RECORDS SHOWN –

**********

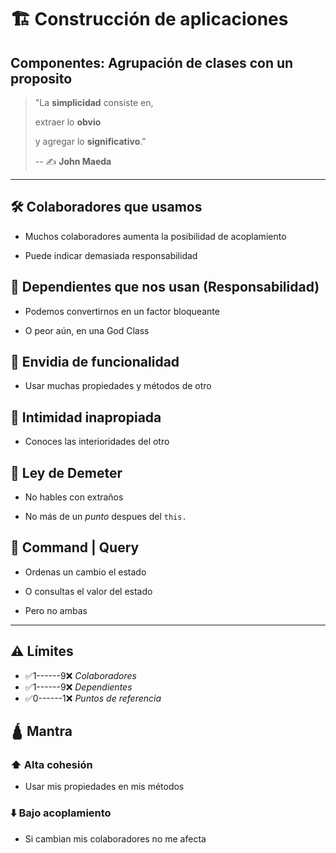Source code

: # 🏗️ Construcción de aplicaciones

## Componentes: Agrupación de clases con un proposito

> "La **simplicidad** consiste en,
>
> extraer lo **obvio**
>
> y agregar lo **significativo**."
>
> -- ✍️ **John Maeda**

---

## 🛠️ Colaboradores que usamos

- Muchos colaboradores aumenta la posibilidad de acoplamiento

- Puede indicar demasiada responsabilidad

## 🏥 Dependientes que nos usan (Responsabilidad)

- Podemos convertirnos en un factor bloqueante

- O peor aún, en una God Class

## 🤤 Envidia de funcionalidad

- Usar muchas propiedades y métodos de otro

## 💑 Intimidad inapropiada

- Conoces las interioridades del otro

## 🤡 Ley de Demeter

- No hables con extraños

- No más de un _punto_ despues del `this.`

## 🔀 Command | Query

- Ordenas un cambio el estado

- O consultas el valor del estado

- Pero no ambas

---

## ⚠️ Límites

- ✅1------9❌ _Colaboradores_
- ✅1------9❌ _Dependientes_
- ✅0------1❌ _Puntos de referencia_

## 🛕 Mantra

### ⬆️ Alta cohesión

- Usar mis propiedades en mis métodos

### ⬇️ Bajo acoplamiento

- Si cambian mis colaboradores no me afecta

**********

EXERCISE REQUIREMENTS –
If a record holds a picture, leave the picture out, but copy everything else exactly.

ANSWER TO THE EXERCISE –
Source code

: # 🏗️ Construcción de aplicaciones

## Componentes: Agrupación de clases con un proposito

> "La **simplicidad** consiste en,
>
> extraer lo **obvio**
>
> y agregar lo **significativo**."
>
> -- ✍️ **John Maeda**

---

## 🛠️ Colaboradores que usamos

- Muchos colaboradores aumenta la posibilidad de acoplamiento

- Puede indicar demasiada responsabilidad

## 🏥 Dependientes que nos usan (Responsabilidad)

- Podemos convertirnos en un factor bloqueante

- O peor aún, en una God Class

## 🤤 Envidia de funcionalidad

- Usar muchas propiedades y métodos de otro

## 💑 Intimidad inapropiada

- Conoces las interioridades del otro

## 🤡 Ley de Demeter

- No hables con extraños

- No más de un _punto_ despues del `this.`

## 🔀 Command | Query

- Ordenas un cambio el estado

- O consultas el valor del estado

- Pero no ambas

---

## ⚠️ Límites

- ✅1------9❌ _Colaboradores_
- ✅1------9❌ _Dependientes_
- ✅0------1❌ _Puntos de referencia_

## 🛕 Mantra

### ⬆️ Alta cohesión

- Usar mis propiedades en mis métodos

### ⬇️ Bajo acoplamiento

- Si cambian mis colaboradores no me afecta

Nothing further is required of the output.